Leto's ears told him that Moneo had not yet crossed half the distance to the Royal Cart. The man moved slower and slower, then picked up his pace.
What a gift Moneo has given me in this daughter, Leto thought. Siona is fresh and precious. She is the new while I am a collection of the obsolete, a relic of the damned, of the lost and strayed. I am the waylaid pieces of history which sank out of sight in all of our pasts. Such an accumulation of riffraff has never before been imagined.
Leto paraded the past within him then to let them observe what had happened in the crypt.
The minutiae are mine!
Siona, though... Siona was like a clean slate upon which great things might yet be written.
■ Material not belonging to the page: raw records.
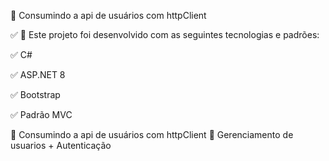 🚀  Consumindo a api de usuários com httpClient

✅ 🚀 Este projeto foi desenvolvido com as seguintes tecnologias e padrões:

✅ C#

✅ ASP.NET 8
 
✅ Bootstrap

✅ Padrão MVC
 
🚀  Consumindo a api de usuários com httpClient
📁 Gerenciamento de usuarios + Autenticação
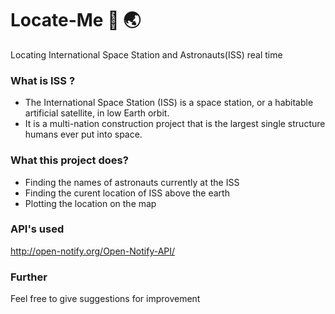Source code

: # Locate-Me :rocket: :earth_asia:
Locating International Space Station and Astronauts(ISS) real time
<br>
### What is ISS ?
* The International Space Station (ISS) is a space station, or a habitable artificial satellite, in low Earth orbit.
* It is a multi-nation construction project that is the largest single structure humans ever put into space. 
### What this project does? <br>
* Finding the names of astronauts currently at the ISS
* Finding the curent location of ISS above the earth
* Plotting the location on the map
### API's used
http://open-notify.org/Open-Notify-API/
### Further
Feel free to give suggestions for improvement
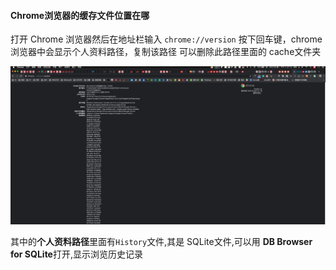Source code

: #### Chrome浏览器的缓存文件位置在哪

打开 Chrome 浏览器然后在地址栏输入 `chrome://version`
按下回车键，chrome浏览器中会显示个人资料路径，复制该路径
可以删除此路径里面的 cache文件夹

![](/images/chrome_cached_file_address.jpg)

其中的**个人资料路径**里面有`History`文件,其是 SQLite文件,可以用 **DB Browser for SQLite**打开,显示浏览历史记录
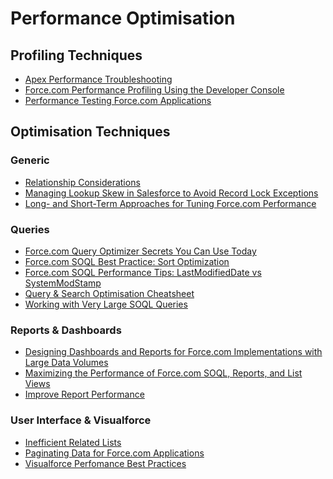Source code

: 

# Performance Optimisation


## Profiling Techniques
* [Apex Performance Troubleshooting](https://developer.salesforce.com/blogs/engineering/2014/09/apex-performance-troubleshooting.html)
* [Force.com Performance Profiling Using the Developer Console](https://developer.salesforce.com/blogs/engineering/2013/05/force-com-performance-profiling-using-the-developer-console.html)
* [Performance Testing Force.com Applications](https://developer.salesforce.com/blogs/engineering/2013/09/performance-testing-force-com-application.html)

## Optimisation Techniques

### Generic
* [Relationship Considerations](https://help.salesforce.com/HTViewHelpDoc?id=relationships_considerations.htm&amp;language=en_US)
* [Managing Lookup Skew in Salesforce to Avoid Record Lock Exceptions](https://developer.salesforce.com/blogs/engineering/2013/04/managing-lookup-skew-to-avoid-record-lock-exceptions.html)
* [Long- and Short-Term Approaches for Tuning Force.com Performance](https://developer.salesforce.com/blogs/engineering/2013/03/long-and-short-term-approaches-for-tuning-force-com-performance.html)


### Queries
* [Force.com Query Optimizer Secrets You Can Use Today](https://developer.salesforce.com/blogs/engineering/2013/12/force-com-query-optimizer-secrets-you-can-use-today.html)
* [Force.com SOQL Best Practice: Sort Optimization](https://developer.salesforce.com/blogs/engineering/2014/03/force-com-soql-best-practice-sort-optimization.html)
* [Force.com SOQL Performance Tips: LastModifiedDate vs SystemModStamp](https://developer.salesforce.com/blogs/engineering/2014/11/force-com-soql-performance-tips-systemmodstamp-vs-lastmodifieddate-2.html)
* [Query & Search Optimisation Cheatsheet](http://s3.amazonaws.com/dfc-wiki/en/images/0/0e/Db-query-search-optimization-cheat-sheet.pdf)
* [Working with Very Large SOQL Queries](https://developer.salesforce.com/docs/atlas.en-us.apexcode.meta/apexcode/langCon_apex_SOQL_VLSQ.htm)


### Reports & Dashboards
* [Designing Dashboards and Reports for Force.com Implementations with Large Data Volumes
](https://developer.salesforce.com/blogs/engineering/2013/08/designing-dashboards-and-reports-for-force-com-implementations-with-large-data-volumes.html)
* [Maximizing the Performance of Force.com SOQL, Reports, and List Views](https://developer.salesforce.com/blogs/engineering/2013/07/maximizing-the-performance-of-force-com-soql-reports-and-list-views.html)
* [Improve Report Performance](https://help.salesforce.com/HTViewHelpDoc?id=improving_report_performance.htm&amp;language=en_US)


### User Interface & Visualforce
* [Inefficient Related Lists](https://help.salesforce.com/apex/HTViewSolution?urlname=Inefficient-Related-Lists&language=en_US)
* [Paginating Data for Force.com Applications](https://developer.salesforce.com/page/Paginating_Data_for_Force.com_Applications)
* [Visualforce Perfomance Best Practices](https://resources.docs.salesforce.com/sfdc/pdf/salesforce_visualforce_best_practices.pdf)
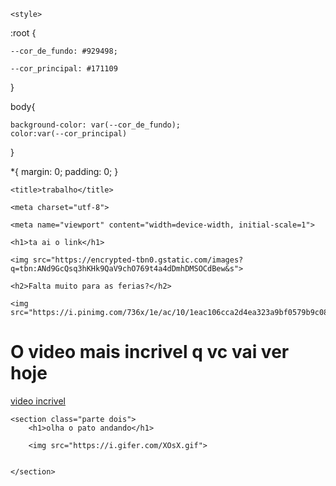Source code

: <!DOCTYPE html>

<html lang="pt-br">

    <style>
:root {

    --cor_de_fundo: #929498;

    --cor_principal: #171109
}

body{

    background-color: var(--cor_de_fundo);
    color:var(--cor_principal)
}

*{
    margin: 0;
    padding: 0;
}
    </style>

<head>

	<title>trabalho</title>

	<meta charset="utf-8">

	<meta name="viewport" content="width=device-width, initial-scale=1">
	

</head>

<body>

    <h1>ta ai o link</h1>
   
    <img src="https://encrypted-tbn0.gstatic.com/images?q=tbn:ANd9GcQsq3hKHk9QaV9chO769t4a4dDmhDMSOCdBew&s">
   
    <h2>Falta muito para as ferias?</h2>

    <img src="https://i.pinimg.com/736x/1e/ac/10/1eac106cca2d4ea323a9bf0579b9c088.jpg">
  <h1>O video mais incrivel q vc vai ver hoje</h1>  <a href="https://www.youtube.com/watch?v=1LE3V9PE3GU">video incrivel</a>

    <section class="parte dois">
        <h1>olha o pato andando</h1>

        <img src="https://i.gifer.com/XOsX.gif">
        
        
    </section>
</body>

</html>
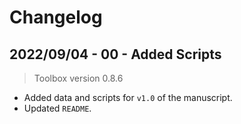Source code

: # Changelog

## 2022/09/04 - 00 - Added Scripts
> Toolbox version 0.8.6
* Added data and scripts for `v1.0` of the manuscript.
* Updated `README`.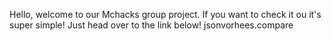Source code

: Hello, welcome to our Mchacks group project. If you want to check it ou it's super simple! Just head over to the link below!
jsonvorhees.compare
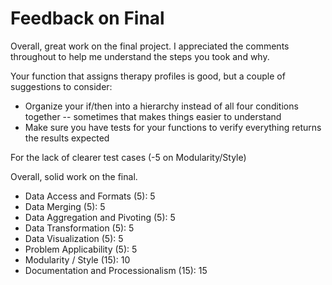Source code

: # Feedback on Final

Overall, great work on the final project. I appreciated the comments throughout to help me understand the steps you took and why.

Your function that assigns therapy profiles is good, but a couple of suggestions to consider:
* Organize your if/then into a hierarchy instead of all four conditions together -- sometimes that makes things easier to understand
* Make sure you have tests for your functions to verify everything returns the results expected

For the lack of clearer test cases (-5 on Modularity/Style)

Overall, solid work on the final.

* Data Access and Formats (5): 5
* Data Merging (5): 5
* Data Aggregation and Pivoting (5): 5
* Data Transformation (5): 5
* Data Visualization (5): 5
* Problem Applicability (5): 5
* Modularity / Style (15): 10
* Documentation and Processionalism (15): 15
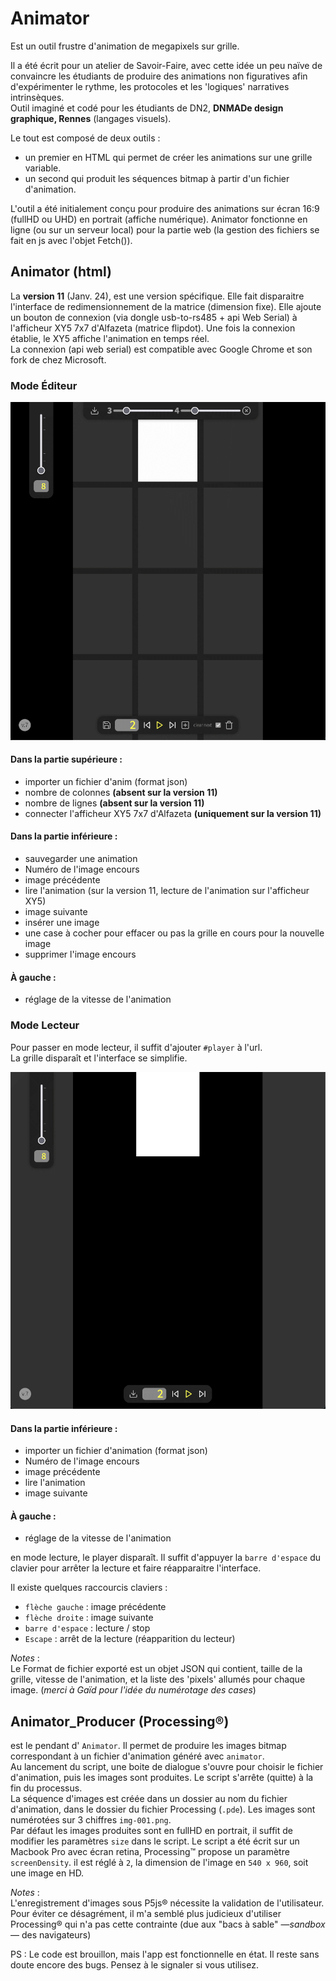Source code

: # Animator
Est un outil frustre d'animation de megapixels sur grille.  

Il a été écrit pour un atelier de Savoir-Faire, avec cette idée un peu naïve de convaincre les étudiants de produire des animations non figuratives afin d'expérimenter le rythme, les protocoles et les 'logiques' narratives intrinsèques.  
Outil imaginé et codé pour les étudiants de DN2, **DNMADe design graphique, Rennes** (langages visuels).

Le tout est composé de deux outils :
- un premier en HTML qui permet de créer les animations sur une grille variable.
- un second qui produit les séquences bitmap à partir d'un fichier d'animation.

L'outil a été initialement conçu pour produire des animations sur écran 16:9 (fullHD ou UHD) en portrait (affiche numérique).
Animator fonctionne en ligne (ou sur un serveur local) pour la partie web (la gestion des fichiers se fait en js avec l'objet Fetch()).

## Animator (html)

La **version 11** (Janv. 24), est une version spécifique. Elle fait disparaitre l'interface de redimensionnement de la matrice (dimension fixe). Elle ajoute un bouton de connexion (via dongle usb-to-rs485 + api Web Serial) à l'afficheur XY5 7x7 d'Alfazeta (matrice flipdot). Une fois la connexion établie, le XY5 affiche l'animation en temps réel.  
La connexion (api web serial) est compatible avec Google Chrome et son fork de chez Microsoft.

### Mode Éditeur
![mode éditeur](./img/outil_editeur_v7.png)
#### Dans la partie supérieure :
- importer un fichier d'anim (format json)
- nombre de colonnes __(absent sur la version 11)__
- nombre de lignes __(absent sur la version 11)__
- connecter l'afficheur XY5 7x7 d'Alfazeta __(uniquement sur la version 11)__

#### Dans la partie inférieure : 
- sauvegarder une animation
- Numéro de l'image encours
- image précédente
- lire l'animation (sur la version 11, lecture de l'animation sur l'afficheur XY5)
- image suivante
- insérer une image
- une case à cocher pour effacer ou pas la grille en cours pour la nouvelle image
- supprimer l'image encours

#### À gauche :
- réglage de la vitesse de l'animation

### Mode Lecteur
Pour passer en mode lecteur, il suffit d'ajouter `#player` à l'url.  
La grille disparaît et l'interface se simplifie.  

![mode éditeur](./img/outil_player_v7.png)

#### Dans la partie inférieure : 
- importer un fichier d'animation (format json)
- Numéro de l'image encours
- image précédente
- lire l'animation
- image suivante

#### À gauche :
- réglage de la vitesse de l'animation

en mode lecture, le player disparaît. Il suffit d'appuyer la `barre d'espace` du clavier pour arrêter la lecture et faire réapparaitre l'interface.

Il existe quelques raccourcis claviers :
- `flèche gauche` : image précédente
- `flèche droite` : image suivante
- `barre d'espace` : lecture / stop
- `Escape` : arrêt de la lecture (réapparition du lecteur)

_Notes_ :  
Le Format de fichier exporté est un objet JSON qui contient, taille de la grille, vitesse de l'animation, et la liste des 'pixels' allumés pour chaque image. (_merci à Gaïd pour l'idée du numérotage des cases_)

## Animator_Producer (Processing®)
est le pendant d' `Animator`. Il permet de produire les images bitmap correspondant à un fichier d'animation généré avec `animator`.    
Au lancement du script, une boite de dialogue s'ouvre pour choisir le fichier d'animation, puis les images sont produites. Le script s'arrête (quitte) à la fin du processus.  
La séquence d'images est créée dans un dossier au nom du fichier d'animation, dans le dossier du fichier Processing (`.pde`). Les images sont numérotées sur 3 chiffres `img-001.png`.  
Par défaut les images produites sont en fullHD  en portrait, il suffit de modifier les paramètres `size` dans le script. Le script a été écrit sur un Macbook Pro avec écran retina, Processing™ propose un paramètre `screenDensity`. il est réglé à `2`, la dimension de l'image en `540 x 960`, soit une image en HD.   

_Notes_ :  
L'enregistrement d'images sous P5js® nécessite la validation de l'utilisateur. Pour éviter ce désagrément, il m'a semblé plus judicieux d'utiliser Processing® qui n'a pas cette contrainte (due aux "bacs à sable" —_sandbox_— des navigateurs)

PS : Le code est brouillon, mais l'app est fonctionnelle en état. Il reste sans doute encore des bugs. Pensez à le signaler si vous utilisez.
I guard that slate with infinite care. I am preparing it, cleansing it.
What did the Duncan mean when he called out her name?
Moneo approached the cart diffidently yet consummately aware. Surely Leto did not sleep.
Leto opened his eyes and looked down as Moneo came to a stop near the corpse. At this moment, Leto found the majordomo a delight to observe. Moneo wore a white Atreides uniform with no insignia, a subtle comment. His face, almost as well known as Leto's, was all the insignia he needed. Moneo waited patiently. There was no change of expression on his flat, even features. His thick, sandy hair lay in a neat, equally divided part. Deep within his gray eyes there was that look of directness which went with knowledge of great personal power. It was a look which he modified only in the God Emperor's presence, and sometimes not even there. Not once did he glance toward the body on the crypt's floor.
When Leto continued silent, Moneo cleared his throat, then: "I am saddened, Lord."
Exquisite! Leto thought. He knows l feel true remorse about the Duncans. Moneo has seen their records and has seen enough of them dead. He knows that only nineteen Duncans died what people usually refer to as natural deaths.